I'll have to take your brochure's claim that they have a current UL rating, as that particular model didn't pop up on UL's verification search. That's not always a negative thing, as some manufacturers don't carry ratings every year.

I'm still going to stick by my claim even though you have found one foreign cabinet that appears to use a similar or even possibly the same insulation that Sturdy uses. It's one out of thousands. If it was as good as the others, many other companies would be using it. The fact that it offers no security barrier is why Chubb would be advertising it as a data cabinet and not a safe. If you look at some of their other products, they are using cast insulations.

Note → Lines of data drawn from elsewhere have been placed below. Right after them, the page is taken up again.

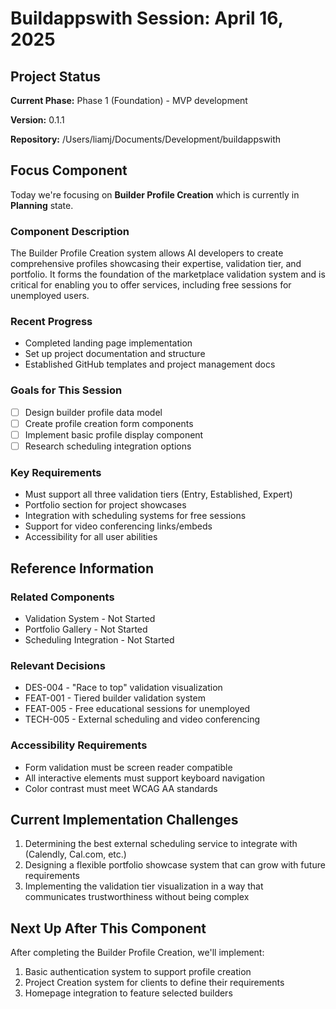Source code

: # Buildappswith Session: April 16, 2025

## Project Status

**Current Phase:** Phase 1 (Foundation) - MVP development

**Version:** 0.1.1

**Repository:** /Users/liamj/Documents/Development/buildappswith

## Focus Component

Today we're focusing on **Builder Profile Creation** which is currently in **Planning** state.

### Component Description
The Builder Profile Creation system allows AI developers to create comprehensive profiles showcasing their expertise, validation tier, and portfolio. It forms the foundation of the marketplace validation system and is critical for enabling you to offer services, including free sessions for unemployed users.

### Recent Progress
- Completed landing page implementation
- Set up project documentation and structure
- Established GitHub templates and project management docs

### Goals for This Session
- [ ] Design builder profile data model
- [ ] Create profile creation form components
- [ ] Implement basic profile display component
- [ ] Research scheduling integration options

### Key Requirements
- Must support all three validation tiers (Entry, Established, Expert)
- Portfolio section for project showcases
- Integration with scheduling systems for free sessions
- Support for video conferencing links/embeds
- Accessibility for all user abilities

## Reference Information

### Related Components
- Validation System - Not Started
- Portfolio Gallery - Not Started
- Scheduling Integration - Not Started

### Relevant Decisions
- DES-004 - "Race to top" validation visualization
- FEAT-001 - Tiered builder validation system
- FEAT-005 - Free educational sessions for unemployed
- TECH-005 - External scheduling and video conferencing

### Accessibility Requirements
- Form validation must be screen reader compatible
- All interactive elements must support keyboard navigation
- Color contrast must meet WCAG AA standards

## Current Implementation Challenges

1. Determining the best external scheduling service to integrate with (Calendly, Cal.com, etc.)
2. Designing a flexible portfolio showcase system that can grow with future requirements
3. Implementing the validation tier visualization in a way that communicates trustworthiness without being complex

## Next Up After This Component

After completing the Builder Profile Creation, we'll implement:
1. Basic authentication system to support profile creation
2. Project Creation system for clients to define their requirements
3. Homepage integration to feature selected builders
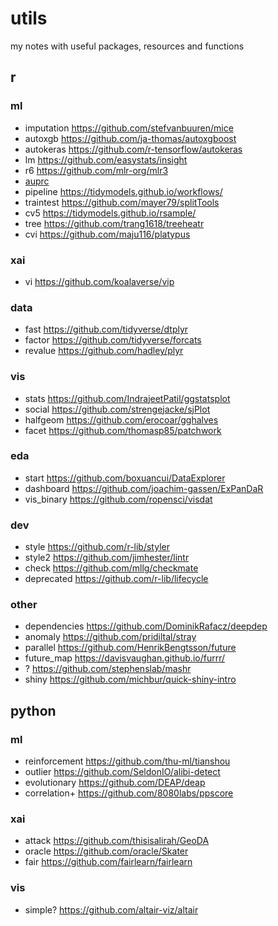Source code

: # utils

my notes with useful packages, resources and functions

## r

### ml

- imputation https://github.com/stefvanbuuren/mice
- autoxgb https://github.com/ja-thomas/autoxgboost
- autokeras https://github.com/r-tensorflow/autokeras
- lm https://github.com/easystats/insight
- r6 https://github.com/mlr-org/mlr3
- [auprc](https://stats.stackexchange.com/questions/10501/calculating-aupr-in-r)
- pipeline https://tidymodels.github.io/workflows/
- traintest https://github.com/mayer79/splitTools
- cv5 https://tidymodels.github.io/rsample/
- tree https://github.com/trang1618/treeheatr
- cvi https://github.com/maju116/platypus

### xai

- vi https://github.com/koalaverse/vip

### data

- fast https://github.com/tidyverse/dtplyr
- factor https://github.com/tidyverse/forcats
- revalue https://github.com/hadley/plyr

### vis

- stats https://github.com/IndrajeetPatil/ggstatsplot
- social https://github.com/strengejacke/sjPlot
- halfgeom https://github.com/erocoar/gghalves
- facet https://github.com/thomasp85/patchwork

### eda

- start https://github.com/boxuancui/DataExplorer
- dashboard https://github.com/joachim-gassen/ExPanDaR
- vis_binary https://github.com/ropensci/visdat

### dev

- style https://github.com/r-lib/styler
- style2 https://github.com/jimhester/lintr
- check https://github.com/mllg/checkmate
- deprecated https://github.com/r-lib/lifecycle

### other

- dependencies https://github.com/DominikRafacz/deepdep
- anomaly https://github.com/pridiltal/stray
- parallel https://github.com/HenrikBengtsson/future
- future_map https://davisvaughan.github.io/furrr/
- ? https://github.com/stephenslab/mashr
- shiny https://github.com/michbur/quick-shiny-intro

## python

### ml

- reinforcement https://github.com/thu-ml/tianshou
- outlier https://github.com/SeldonIO/alibi-detect
- evolutionary https://github.com/DEAP/deap
- correlation+ https://github.com/8080labs/ppscore

### xai

- attack https://github.com/thisisalirah/GeoDA
- oracle https://github.com/oracle/Skater
- fair https://github.com/fairlearn/fairlearn

### vis

- simple? https://github.com/altair-viz/altair
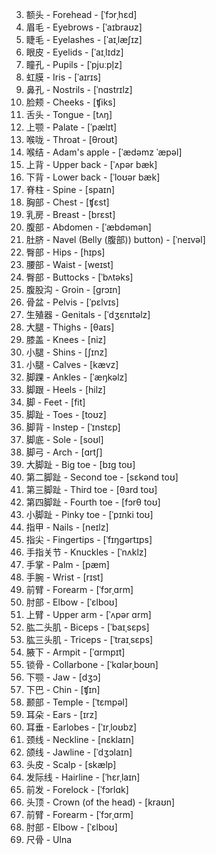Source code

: 
3. 额头 - Forehead - [ˈfɔrˌhɛd]
4. 眉毛 - Eyebrows - [ˈaɪbraʊz]
6. 睫毛 - Eyelashes - [ˈaɪˌlæʃɪz]
7. 眼皮 - Eyelids - [ˈaɪˌlɪdz]
8. 瞳孔 - Pupils - [ˈpjuːpl̩z]
9. 虹膜 - Iris - [ˈaɪrɪs]
11. 鼻孔 - Nostrils - [ˈnɑstrɪlz]
12. 脸颊 - Cheeks - [ʧiks]
16. 舌头 - Tongue - [tʌŋ]
17. 上颚 - Palate - [ˈpælɪt]
18. 喉咙 - Throat - [θroʊt]
20. 喉结 - Adam's apple - [ˈædəmz ˈæpəl]
22. 上背 - Upper back - [ˈʌpər bæk]
23. 下背 - Lower back - [ˈloʊər bæk]
24. 脊柱 - Spine - [spaɪn]
25. 胸部 - Chest - [ʧɛst]
26. 乳房 - Breast - [brɛst]
27. 腹部 - Abdomen - [ˈæbdəmən]
28. 肚脐 - Navel (Belly (腹部)) button) - [ˈneɪvəl]
29. 臀部 - Hips - [hɪps]
30. 腰部 - Waist - [weɪst]
31. 臀部 - Buttocks - [ˈbʌtəks]
32. 腹股沟 - Groin - [ɡrɔɪn]
33. 骨盆 - Pelvis - [ˈpɛlvɪs]
34. 生殖器 - Genitals - [ˈdʒɛnɪtəlz]
35. 大腿 - Thighs - [θaɪs]
36. 膝盖 - Knees - [niz]
37. 小腿 - Shins - [ʃɪnz]
38. 小腿 - Calves - [kævz]
39. 脚踝 - Ankles - [ˈæŋkəlz]
40. 脚跟 - Heels - [hilz]
41. 脚 - Feet - [fit]
42. 脚趾 - Toes - [toʊz]
43. 脚背 - Instep - [ˈɪnstɛp]
44. 脚底 - Sole - [soʊl]
45. 脚弓 - Arch - [ɑrtʃ]
46. 大脚趾 - Big toe - [bɪɡ toʊ]
47. 第二脚趾 - Second toe - [sɛkənd toʊ]
48. 第三脚趾 - Third toe - [θɜrd toʊ]
49. 第四脚趾 - Fourth toe - [fɔrθ toʊ]
50. 小脚趾 - Pinky toe - [ˈpɪnki toʊ]
51. 指甲 - Nails - [neɪlz]
52. 指尖 - Fingertips - [ˈfɪŋɡərtɪps]
53. 手指关节 - Knuckles - [ˈnʌklz]
54. 手掌 - Palm - [pæm]
55. 手腕 - Wrist - [rɪst]
56. 前臂 - Forearm - [ˈfɔrˌɑrm]
57. 肘部 - Elbow - [ˈɛlboʊ]
58. 上臂 - Upper arm - [ˈʌpər ɑrm]
59. 肱二头肌 - Biceps - [ˈbaɪˌsɛps]
60. 肱三头肌 - Triceps - [ˈtraɪˌsɛps]
61. 腋下 - Armpit - [ˈɑrmpɪt]
62. 锁骨 - Collarbone - [ˈkɑlərˌboʊn]
63. 下颚 - Jaw - [dʒɔ]
64. 下巴 - Chin - [ʧɪn]
65. 颞部 - Temple - [ˈtɛmpəl]
66. 耳朵 - Ears - [ɪrz]
67. 耳垂 - Earlobes - [ˈɪrˌloʊbz]
68. 颈线 - Neckline - [nɛklaɪn]
69. 颌线 - Jawline - [ˈdʒɔlaɪn]
70. 头皮 - Scalp - [skælp]
71. 发际线 - Hairline - [ˈhɛrˌlaɪn]
72. 前发 - Forelock - [ˈfɔrlɑk]
73. 头顶 - Crown (of the head) - [kraʊn]
74. 前臂 - Forearm - [ˈfɔrˌɑrm]
75. 肘部 - Elbow - [ˈɛlboʊ]
76. 尺骨 - Ulna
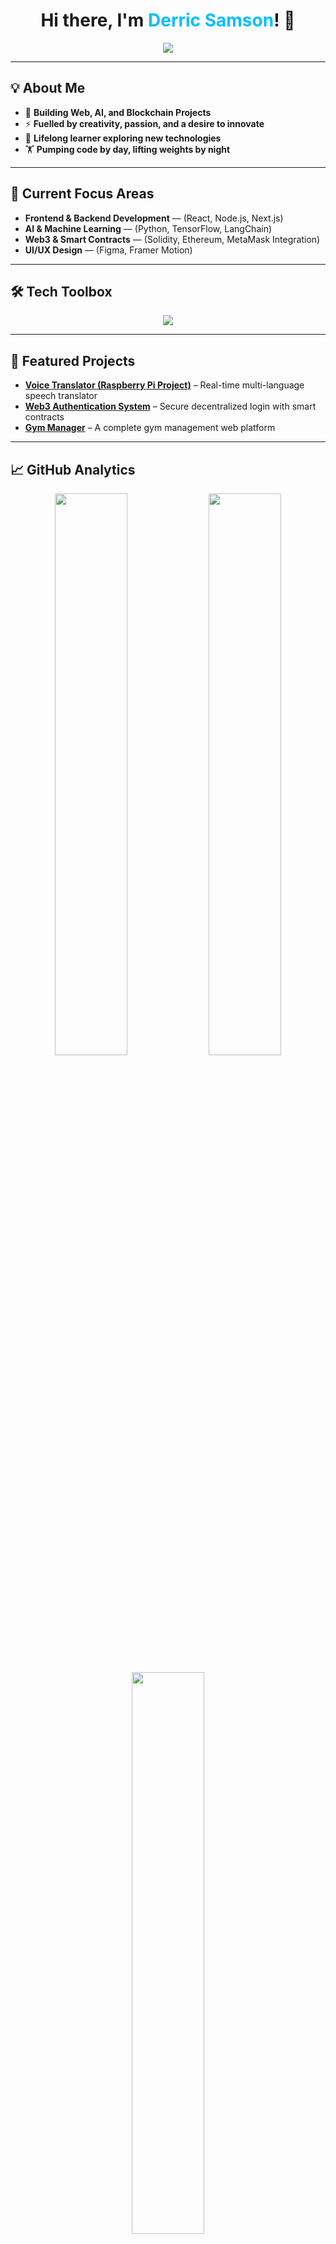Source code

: <h1 align="center">Hi there, I'm <span style="color:#00BFFF;">Derric Samson</span>! 🚀</h1>

<p align="center">
  <img src="https://readme-typing-svg.herokuapp.com?font=Fira+Code&size=24&duration=3000&pause=1000&color=00BFFF&center=true&vCenter=true&multiline=true&width=700&height=100&lines=Full-Stack+Developer;Blockchain+Explorer;AI+Learner;Gym+Enthusiast+%F0%9F%8F%8B%EF%B8%8F;Always+Building%2C+Always+Learning" />
</p>

---

## 💡 About Me

- 🔭 **Building Web, AI, and Blockchain Projects**  
- ⚡ **Fuelled by creativity, passion, and a desire to innovate**  
- 🧠 **Lifelong learner exploring new technologies**  
- 🏋️ **Pumping code by day, lifting weights by night**

---

## 🚀 Current Focus Areas

- **Frontend & Backend Development** — (React, Node.js, Next.js)
- **AI & Machine Learning** — (Python, TensorFlow, LangChain)
- **Web3 & Smart Contracts** — (Solidity, Ethereum, MetaMask Integration)
- **UI/UX Design** — (Figma, Framer Motion)

---

## 🛠️ Tech Toolbox

<p align="center">
  <img src="https://skillicons.dev/icons?i=html,css,js,react,nextjs,nodejs,express,tailwind,python,java,cpp,solidity,mongodb,git,github,figma" />
</p>

---

## 🌟 Featured Projects

- [**Voice Translator (Raspberry Pi Project)**](https://github.com/Derric01/Voice-Translator) – Real-time multi-language speech translator  
- [**Web3 Authentication System**](https://github.com/Derric01/Web3-Auth) – Secure decentralized login with smart contracts  
- [**Gym Manager**](https://github.com/Derric01/Gym-Manager) – A complete gym management web platform  

---

## 📈 GitHub Analytics

<p align="center">
  <img src="https://github-readme-stats.vercel.app/api?username=Derric01&show_icons=true&theme=radical" width="48%"/>
  <img src="https://github-readme-streak-stats.herokuapp.com?user=Derric01&theme=radical" width="48%"/>
</p>

<p align="center">
  <img src="https://github-readme-stats.vercel.app/api/top-langs/?username=Derric01&layout=compact&theme=radical" width="48%"/>
</p>

---

## 🧠 Learning Journey

- Building **Next.js 14** apps  
- Experimenting with **LangChain + LLMs**  
- Smart Contract Development with **Foundry**  
- Enhancing UI/UX skills in **Figma**

---

## 🤝 Connect With Me

<p align="center">
  <a href="mailto:derricsamson17@gmail.com"><img src="https://img.shields.io/badge/Email-DerricSamson-red?style=for-the-badge&logo=gmail&logoColor=white" /></a>
  <a href="https://www.linkedin.com/in/derric-samson-409a642b9/" target="_blank"><img src="https://img.shields.io/badge/LinkedIn-DerricSamson-blue?style=for-the-badge&logo=linkedin" /></a>
  <a href="https://github.com/Derric01" target="_blank"><img src="https://img.shields.io/badge/GitHub-DerricSamson-black?style=for-the-badge&logo=github" /></a>
  <a href="https://www.instagram.com/derric_mars/" target="_blank"><img src="https://img.shields.io/badge/Instagram-DerricMars-E4405F?style=for-the-badge&logo=instagram&logoColor=white" /></a>
</p>

---

## ✨ NIETSZCHE'S

> **"He who has a why to live can bear almost any how."** — *Friedrich Nietzsche*

---

<p align="center">
  <img src="https://media.giphy.com/media/qgQUggAC3Pfv687qPC/giphy.gif" width="55%">
</p>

You'll have to excuse me as I'm going to skip around a bit here:

Quote:
Well I finally did call UL and spoke with the gentlemen referenced earlier, I took his name and extension off my earlier post because I wasted 1/2 hour of his day helping settle this debate (for myself at least) and I'm sure he has better things to do. Anyway here's the highlights of the notes I took:

Me: Mr. K*** are you the person I could ask questions about fire ratings of safes with?
UL: Yes, I am the customer service engineer responsible for that department.
Me: Great, can you tell me any specifics about what companies use to achieve their fire rating?
UL: I can't give you specifics but I can provide general information.
Me: That's all I really need is some general info. Has UL passed any fire rated safes that use fiber insulation such as ceramic or glass fiber?
UL: Yes we have.
Me: That's fiber insulation only right? I mean it's not concrete plus fiber.
UL: Yes fiber only we've passed several as I recall (he said he's been out of the lab for 14 years now).
Me: Cool, can you tell me what the names were.
UL: You will have to contact the manufactures themselves and ask them. I'm sure most won't have a problem letting you know what they use.
Me: General question about concrete cast type insulation. How are manufactures about to achieve fire ratings with this type of insulation? I thought concrete was a fairly good conductor of heat.
UL: They achieve the rating by adding fillers.
Me: You mean like Perlite or Vermiculite?
UL: Yes, or various fibers or with additional liners.
I don't know exactly what debate you're trying to settle. If it's the "cast are better than ceramics" debate, I'm still on the winning side with thousands of cast filled safes to your 1 "ceramic like" cabinet.

Quote:
Mr. K mentioned, UL will not give a fire rating to any safe listed as a gun safe. UL has taken the position that UL fire rating might encourage owners to store ammunition and gun power in a safe that is not intended for that purpose (I.e., 350F might be good for not charring paper but not so much for keeping ammunition from going off.)
Although I have always stated you should not store those items in a gun safe, I have to disagree with what you say he said. UL did certify at least one gun safe with a 1 hour fire label. It is no longer in production, but it did exist. It was a safe using a cast insulation, sold by Prosteel.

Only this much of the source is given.